Montag, April 27, 2015

"Ich habe Mails bekommen, ich solle ermordet oder vergewaltigt werden"

Die Dekanin, die vom Rolling Stone verleumdet wurde, bricht ihr Schweigen – und Hanna Rosin berichtet darüber:

Nicole Eramo is the associate dean of students who heads the sexual misconduct board at the University of Virginia. She was also the villain of the now-infamous and recently retracted Rolling Stone story about the gang rape of a freshman named Jackie that never happened at a UVA fraternity.

In Rolling Stone's piece, Eramo was painted as the frontline responder who never really responded. She was the one who, when she heard Jackie’s story, tried to steer her away from reporting it, supposedly to protect the university’s reputation. Reporter Sabrina Rubin Erdely never spoke to Eramo, but she did put words in her mouth, presumably told to her by Jackie.

"If Dean Eramo was surprised at Jackie's story of gang rape, it didn't show," Rubin Erdely wrote, and then topped it off with an all-too-perfect quote. When Jackie asked the dean why UVA doesn’t publish statistics on sexual violence, "she says Eramo answered wryly, ‘Because nobody wants to send their daughter to the rape school.’"

Eramo has been silent since the story came out. Today, she issued "An Open Letter to Rolling Stone," in which Eramo condemns "the article's false and grossly misleading portrayal of the counseling and support that I provided to Jackie, including encouraging her to report" and arranging for Jackie to meet with detectives. She also accuses Erdely of having "purposefully omitting information that she received during interviews” with UVA's president and students that did not fit “her preconceived narrative" about the university's callous response to a horrific crime.
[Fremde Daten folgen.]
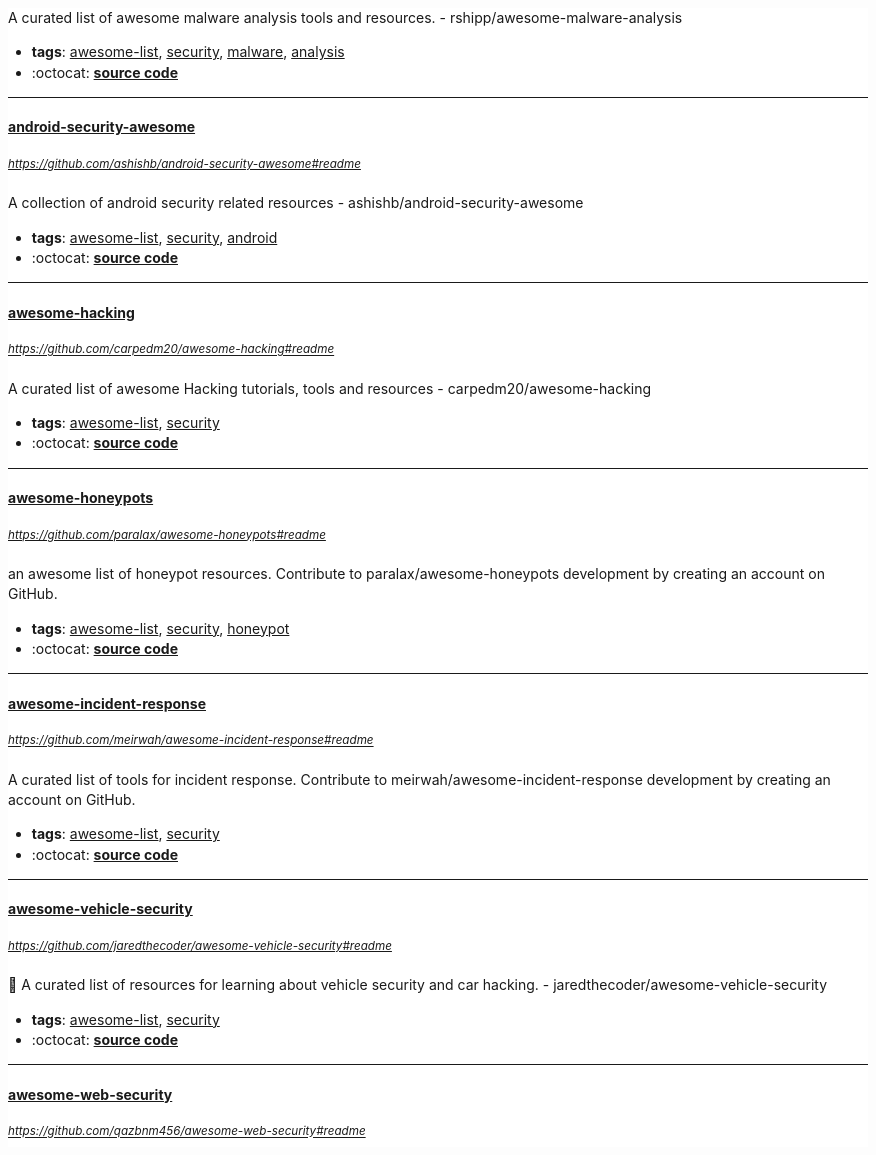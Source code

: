 A curated list of awesome malware analysis tools and resources. - rshipp/awesome-malware-analysis
* **tags**: [awesome-list](../tagged/awesome-list.md), [security](../tagged/security.md), [malware](../tagged/malware.md), [analysis](../tagged/analysis.md)
* :octocat: **[source code](https://github.com/rshipp/awesome-malware-analysis#readme)**
---
#### [android-security-awesome](https://github.com/ashishb/android-security-awesome#readme)
_<sup>https://github.com/ashishb/android-security-awesome#readme</sup>_

A collection of android security related resources - ashishb/android-security-awesome
* **tags**: [awesome-list](../tagged/awesome-list.md), [security](../tagged/security.md), [android](../tagged/android.md)
* :octocat: **[source code](https://github.com/ashishb/android-security-awesome#readme)**
---
#### [awesome-hacking](https://github.com/carpedm20/awesome-hacking#readme)
_<sup>https://github.com/carpedm20/awesome-hacking#readme</sup>_

A curated list of awesome Hacking tutorials, tools and resources - carpedm20/awesome-hacking
* **tags**: [awesome-list](../tagged/awesome-list.md), [security](../tagged/security.md)
* :octocat: **[source code](https://github.com/carpedm20/awesome-hacking#readme)**
---
#### [awesome-honeypots](https://github.com/paralax/awesome-honeypots#readme)
_<sup>https://github.com/paralax/awesome-honeypots#readme</sup>_

an awesome list of honeypot resources. Contribute to paralax/awesome-honeypots development by creating an account on GitHub.
* **tags**: [awesome-list](../tagged/awesome-list.md), [security](../tagged/security.md), [honeypot](../tagged/honeypot.md)
* :octocat: **[source code](https://github.com/paralax/awesome-honeypots#readme)**
---
#### [awesome-incident-response](https://github.com/meirwah/awesome-incident-response#readme)
_<sup>https://github.com/meirwah/awesome-incident-response#readme</sup>_

A curated list of tools for incident response. Contribute to meirwah/awesome-incident-response development by creating an account on GitHub.
* **tags**: [awesome-list](../tagged/awesome-list.md), [security](../tagged/security.md)
* :octocat: **[source code](https://github.com/meirwah/awesome-incident-response#readme)**
---
#### [awesome-vehicle-security](https://github.com/jaredthecoder/awesome-vehicle-security#readme)
_<sup>https://github.com/jaredthecoder/awesome-vehicle-security#readme</sup>_

🚗 A curated list of resources for learning about vehicle security and car hacking. - jaredthecoder/awesome-vehicle-security
* **tags**: [awesome-list](../tagged/awesome-list.md), [security](../tagged/security.md)
* :octocat: **[source code](https://github.com/jaredthecoder/awesome-vehicle-security#readme)**
---
#### [awesome-web-security](https://github.com/qazbnm456/awesome-web-security#readme)
_<sup>https://github.com/qazbnm456/awesome-web-security#readme</sup>_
Most viscerally, Eramo details how the debacle impacted her personally:

"Using me as the personification of a heartless administration, the Rolling Stone article attacked my life's work. I saw my name dragged through the mud in the national press ... protestors showed up at my office, demanding I be fired. Perhaps most egregious and shocking were the emails I received expressing hope that I be killed or raped, and commenting that they hoped I had a daughter so that she could be raped. Equally distressing ... is the fact that while the false allegations in the magazine were being investigated, the University had no choice but to remove me from working with the students with whom I had spent so much time building a relationship, forcing them to 'start over' with someone else."

Whatever Eramo decides to do in the future, her name will likely be "forever linked" to the article, as she writes. Even now, if you do a Google Image search of her name, you will see the Rolling Stone caricature of her smiling in her office as protests rage outside.


Wahrscheinlich liegt es an mir, aber irgendwie habe ich den Eindruck, diese "Rape-Culture"-Propaganda ist auch für feministische Ziele enorm kontraproduktiv geworden.